Check each line of the records below and collect those that include the word "sobre".
[Dataset entries]
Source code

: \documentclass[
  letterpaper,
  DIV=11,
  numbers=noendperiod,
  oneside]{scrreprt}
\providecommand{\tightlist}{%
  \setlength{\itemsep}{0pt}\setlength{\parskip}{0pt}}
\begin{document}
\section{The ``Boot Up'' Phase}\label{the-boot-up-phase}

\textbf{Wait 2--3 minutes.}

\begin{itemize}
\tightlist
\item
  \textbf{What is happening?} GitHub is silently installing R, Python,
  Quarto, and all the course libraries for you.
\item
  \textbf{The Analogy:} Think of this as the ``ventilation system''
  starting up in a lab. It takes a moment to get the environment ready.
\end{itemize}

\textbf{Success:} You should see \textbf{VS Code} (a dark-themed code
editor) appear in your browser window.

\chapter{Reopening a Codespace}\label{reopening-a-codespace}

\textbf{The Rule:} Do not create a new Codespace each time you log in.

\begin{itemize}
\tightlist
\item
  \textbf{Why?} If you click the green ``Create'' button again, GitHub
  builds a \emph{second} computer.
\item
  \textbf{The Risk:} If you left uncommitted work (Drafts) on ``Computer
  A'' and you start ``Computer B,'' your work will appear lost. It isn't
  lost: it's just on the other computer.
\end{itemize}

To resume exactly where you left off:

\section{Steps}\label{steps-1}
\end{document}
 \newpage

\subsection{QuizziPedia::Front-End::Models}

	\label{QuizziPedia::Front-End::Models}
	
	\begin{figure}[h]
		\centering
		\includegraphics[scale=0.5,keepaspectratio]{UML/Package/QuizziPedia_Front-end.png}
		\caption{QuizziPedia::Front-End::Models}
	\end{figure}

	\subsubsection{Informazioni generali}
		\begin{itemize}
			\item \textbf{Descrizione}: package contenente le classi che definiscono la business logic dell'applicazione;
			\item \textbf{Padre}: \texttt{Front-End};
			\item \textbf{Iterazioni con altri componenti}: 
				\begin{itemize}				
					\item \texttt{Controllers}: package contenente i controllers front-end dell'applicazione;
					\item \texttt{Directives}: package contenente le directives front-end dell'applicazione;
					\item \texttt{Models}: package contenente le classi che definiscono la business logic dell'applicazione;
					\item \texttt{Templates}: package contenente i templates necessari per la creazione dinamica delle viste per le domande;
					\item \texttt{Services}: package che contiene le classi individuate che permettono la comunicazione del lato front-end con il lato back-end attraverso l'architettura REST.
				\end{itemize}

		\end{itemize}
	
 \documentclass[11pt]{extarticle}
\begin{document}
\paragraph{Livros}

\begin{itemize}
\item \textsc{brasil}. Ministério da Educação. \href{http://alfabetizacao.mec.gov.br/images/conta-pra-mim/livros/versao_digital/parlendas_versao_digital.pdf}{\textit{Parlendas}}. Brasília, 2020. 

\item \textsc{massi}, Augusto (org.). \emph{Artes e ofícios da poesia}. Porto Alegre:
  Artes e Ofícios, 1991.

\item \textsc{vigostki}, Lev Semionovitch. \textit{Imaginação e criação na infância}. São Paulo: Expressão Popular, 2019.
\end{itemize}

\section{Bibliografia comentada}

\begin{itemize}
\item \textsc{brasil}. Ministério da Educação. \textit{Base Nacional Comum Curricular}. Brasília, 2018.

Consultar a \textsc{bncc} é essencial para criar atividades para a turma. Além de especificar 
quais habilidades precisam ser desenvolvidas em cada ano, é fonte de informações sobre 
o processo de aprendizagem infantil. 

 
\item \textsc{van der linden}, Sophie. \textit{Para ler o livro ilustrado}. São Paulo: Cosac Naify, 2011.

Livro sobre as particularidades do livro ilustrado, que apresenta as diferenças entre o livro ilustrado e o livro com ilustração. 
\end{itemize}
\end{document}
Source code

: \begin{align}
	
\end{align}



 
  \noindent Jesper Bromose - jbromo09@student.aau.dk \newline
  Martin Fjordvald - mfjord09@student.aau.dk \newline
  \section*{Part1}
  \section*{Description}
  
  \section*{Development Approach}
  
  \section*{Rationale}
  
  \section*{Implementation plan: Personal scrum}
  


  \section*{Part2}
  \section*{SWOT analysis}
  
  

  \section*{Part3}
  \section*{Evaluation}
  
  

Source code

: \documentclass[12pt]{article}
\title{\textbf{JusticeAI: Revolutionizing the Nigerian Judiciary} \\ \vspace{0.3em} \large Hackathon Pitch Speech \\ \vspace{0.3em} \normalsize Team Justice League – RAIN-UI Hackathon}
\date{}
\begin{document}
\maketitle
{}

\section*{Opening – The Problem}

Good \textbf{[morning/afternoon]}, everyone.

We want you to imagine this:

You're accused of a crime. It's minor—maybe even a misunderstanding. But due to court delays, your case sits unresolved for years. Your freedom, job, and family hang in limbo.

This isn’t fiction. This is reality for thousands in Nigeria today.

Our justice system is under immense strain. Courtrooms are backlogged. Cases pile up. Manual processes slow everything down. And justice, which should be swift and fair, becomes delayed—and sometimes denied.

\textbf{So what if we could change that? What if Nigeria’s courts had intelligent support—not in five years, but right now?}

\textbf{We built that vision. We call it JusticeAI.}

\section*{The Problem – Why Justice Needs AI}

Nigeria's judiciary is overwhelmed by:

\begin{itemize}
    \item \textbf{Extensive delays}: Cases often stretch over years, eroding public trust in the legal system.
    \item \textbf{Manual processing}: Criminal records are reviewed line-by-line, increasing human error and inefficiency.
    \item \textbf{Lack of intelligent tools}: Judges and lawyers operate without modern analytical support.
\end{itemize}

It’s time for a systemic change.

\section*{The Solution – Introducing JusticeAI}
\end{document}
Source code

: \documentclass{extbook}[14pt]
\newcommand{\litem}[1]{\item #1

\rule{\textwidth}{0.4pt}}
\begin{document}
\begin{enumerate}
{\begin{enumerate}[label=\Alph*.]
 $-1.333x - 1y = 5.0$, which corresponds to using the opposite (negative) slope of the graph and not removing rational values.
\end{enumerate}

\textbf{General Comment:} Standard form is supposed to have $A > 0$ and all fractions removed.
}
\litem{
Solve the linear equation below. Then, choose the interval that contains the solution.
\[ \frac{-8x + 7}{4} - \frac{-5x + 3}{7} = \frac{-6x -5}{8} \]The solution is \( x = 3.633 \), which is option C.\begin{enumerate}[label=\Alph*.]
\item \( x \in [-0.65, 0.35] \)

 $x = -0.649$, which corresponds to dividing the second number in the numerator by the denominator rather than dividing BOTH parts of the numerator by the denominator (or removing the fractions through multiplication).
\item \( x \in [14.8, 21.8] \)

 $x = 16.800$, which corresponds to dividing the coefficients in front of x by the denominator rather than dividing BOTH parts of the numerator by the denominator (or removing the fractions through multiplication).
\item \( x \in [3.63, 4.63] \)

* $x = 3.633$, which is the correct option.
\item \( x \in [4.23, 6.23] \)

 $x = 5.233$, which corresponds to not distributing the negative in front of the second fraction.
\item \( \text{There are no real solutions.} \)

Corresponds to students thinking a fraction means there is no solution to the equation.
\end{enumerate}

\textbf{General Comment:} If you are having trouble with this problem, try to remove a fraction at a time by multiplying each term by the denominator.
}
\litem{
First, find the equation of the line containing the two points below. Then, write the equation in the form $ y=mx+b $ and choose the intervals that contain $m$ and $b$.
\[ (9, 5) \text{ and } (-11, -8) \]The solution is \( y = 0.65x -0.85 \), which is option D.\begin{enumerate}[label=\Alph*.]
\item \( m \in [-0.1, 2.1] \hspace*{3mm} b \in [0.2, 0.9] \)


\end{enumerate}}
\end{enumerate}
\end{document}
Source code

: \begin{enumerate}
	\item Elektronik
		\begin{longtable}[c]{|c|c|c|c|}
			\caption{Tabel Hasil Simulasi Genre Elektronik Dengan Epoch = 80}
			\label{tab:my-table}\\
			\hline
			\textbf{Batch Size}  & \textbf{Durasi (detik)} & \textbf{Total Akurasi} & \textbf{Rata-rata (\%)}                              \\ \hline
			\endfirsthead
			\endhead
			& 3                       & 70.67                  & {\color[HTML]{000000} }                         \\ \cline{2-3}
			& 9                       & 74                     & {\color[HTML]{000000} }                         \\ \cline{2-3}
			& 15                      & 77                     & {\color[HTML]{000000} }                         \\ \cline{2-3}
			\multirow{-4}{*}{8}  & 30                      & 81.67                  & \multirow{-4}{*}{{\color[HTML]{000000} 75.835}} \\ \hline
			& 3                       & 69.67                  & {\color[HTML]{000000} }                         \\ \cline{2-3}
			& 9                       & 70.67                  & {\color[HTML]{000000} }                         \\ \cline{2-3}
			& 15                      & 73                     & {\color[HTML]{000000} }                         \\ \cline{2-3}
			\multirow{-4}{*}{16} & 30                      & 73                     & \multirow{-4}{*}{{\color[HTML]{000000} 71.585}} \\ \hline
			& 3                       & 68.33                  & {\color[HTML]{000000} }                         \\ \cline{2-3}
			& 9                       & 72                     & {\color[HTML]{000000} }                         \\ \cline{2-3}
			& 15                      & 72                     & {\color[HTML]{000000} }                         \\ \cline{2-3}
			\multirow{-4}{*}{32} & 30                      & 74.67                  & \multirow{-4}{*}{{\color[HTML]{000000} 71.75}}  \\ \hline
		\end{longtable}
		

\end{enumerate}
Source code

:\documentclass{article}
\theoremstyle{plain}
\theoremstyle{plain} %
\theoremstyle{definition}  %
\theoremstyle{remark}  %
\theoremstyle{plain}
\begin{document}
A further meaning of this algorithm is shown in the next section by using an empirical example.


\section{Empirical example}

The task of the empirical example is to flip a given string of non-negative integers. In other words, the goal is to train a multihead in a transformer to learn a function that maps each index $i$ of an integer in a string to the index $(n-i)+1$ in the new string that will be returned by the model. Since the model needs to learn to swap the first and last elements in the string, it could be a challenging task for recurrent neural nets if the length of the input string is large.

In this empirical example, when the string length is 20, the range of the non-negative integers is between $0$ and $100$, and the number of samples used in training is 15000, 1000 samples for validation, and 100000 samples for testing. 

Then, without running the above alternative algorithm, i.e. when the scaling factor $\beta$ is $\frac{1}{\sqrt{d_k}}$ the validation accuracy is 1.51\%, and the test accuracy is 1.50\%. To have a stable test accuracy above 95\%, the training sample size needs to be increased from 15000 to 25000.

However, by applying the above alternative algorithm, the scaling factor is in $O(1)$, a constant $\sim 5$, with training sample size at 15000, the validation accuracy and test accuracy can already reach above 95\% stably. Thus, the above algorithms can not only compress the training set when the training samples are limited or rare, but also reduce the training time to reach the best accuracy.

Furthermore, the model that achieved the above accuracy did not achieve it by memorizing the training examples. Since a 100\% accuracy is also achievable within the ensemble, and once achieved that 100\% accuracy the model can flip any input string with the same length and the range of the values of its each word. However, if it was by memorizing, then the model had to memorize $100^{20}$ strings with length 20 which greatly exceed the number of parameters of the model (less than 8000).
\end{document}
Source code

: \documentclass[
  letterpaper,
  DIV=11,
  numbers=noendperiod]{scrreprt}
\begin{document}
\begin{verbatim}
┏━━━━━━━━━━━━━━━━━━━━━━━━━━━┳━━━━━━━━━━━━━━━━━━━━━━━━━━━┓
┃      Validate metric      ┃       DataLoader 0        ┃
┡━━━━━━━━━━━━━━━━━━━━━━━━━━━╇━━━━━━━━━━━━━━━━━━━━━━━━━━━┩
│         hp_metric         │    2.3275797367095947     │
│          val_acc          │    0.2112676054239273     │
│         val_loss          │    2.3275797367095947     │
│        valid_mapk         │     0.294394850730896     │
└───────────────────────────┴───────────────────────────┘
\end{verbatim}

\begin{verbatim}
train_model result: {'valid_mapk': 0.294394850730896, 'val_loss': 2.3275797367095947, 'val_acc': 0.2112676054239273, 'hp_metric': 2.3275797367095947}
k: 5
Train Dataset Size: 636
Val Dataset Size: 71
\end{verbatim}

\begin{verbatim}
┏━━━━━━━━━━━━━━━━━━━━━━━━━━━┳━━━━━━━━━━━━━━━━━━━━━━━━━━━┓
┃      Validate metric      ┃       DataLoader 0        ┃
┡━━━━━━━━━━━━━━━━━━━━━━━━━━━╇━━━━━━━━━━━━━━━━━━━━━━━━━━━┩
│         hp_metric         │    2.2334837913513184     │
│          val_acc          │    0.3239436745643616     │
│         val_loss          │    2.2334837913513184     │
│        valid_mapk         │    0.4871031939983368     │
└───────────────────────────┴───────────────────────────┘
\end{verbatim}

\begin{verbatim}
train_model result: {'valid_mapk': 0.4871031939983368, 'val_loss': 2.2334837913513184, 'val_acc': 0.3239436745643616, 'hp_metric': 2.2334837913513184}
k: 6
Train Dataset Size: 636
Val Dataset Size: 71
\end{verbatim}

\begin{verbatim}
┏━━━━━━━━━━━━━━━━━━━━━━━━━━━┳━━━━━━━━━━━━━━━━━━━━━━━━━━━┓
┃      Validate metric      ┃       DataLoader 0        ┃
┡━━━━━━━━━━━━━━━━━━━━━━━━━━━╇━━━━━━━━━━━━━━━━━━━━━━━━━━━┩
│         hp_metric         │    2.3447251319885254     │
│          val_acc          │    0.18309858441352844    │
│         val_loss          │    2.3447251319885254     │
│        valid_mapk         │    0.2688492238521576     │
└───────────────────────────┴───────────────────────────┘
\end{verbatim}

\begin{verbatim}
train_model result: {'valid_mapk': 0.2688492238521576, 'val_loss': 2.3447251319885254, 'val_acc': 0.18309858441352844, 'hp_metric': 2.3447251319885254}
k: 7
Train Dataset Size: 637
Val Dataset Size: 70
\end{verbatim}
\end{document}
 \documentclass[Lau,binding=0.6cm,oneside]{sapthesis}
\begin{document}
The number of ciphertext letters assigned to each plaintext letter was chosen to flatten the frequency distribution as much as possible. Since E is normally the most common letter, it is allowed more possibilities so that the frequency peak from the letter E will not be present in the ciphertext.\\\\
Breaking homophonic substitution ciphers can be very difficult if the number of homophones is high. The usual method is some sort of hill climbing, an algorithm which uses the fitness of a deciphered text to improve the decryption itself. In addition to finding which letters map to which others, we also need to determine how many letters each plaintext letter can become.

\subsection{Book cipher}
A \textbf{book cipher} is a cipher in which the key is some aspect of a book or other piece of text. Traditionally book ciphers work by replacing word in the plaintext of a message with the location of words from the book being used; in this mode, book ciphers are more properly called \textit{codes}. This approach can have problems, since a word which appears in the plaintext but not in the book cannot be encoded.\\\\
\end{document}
[/Dataset entries]
Task solution
quais habilidades precisam ser desenvolvidas em cada ano, é fonte de informações sobre 
Livro sobre as particularidades do livro ilustrado, que apresenta as diferenças entre o livro ilustrado e o livro com ilustração. 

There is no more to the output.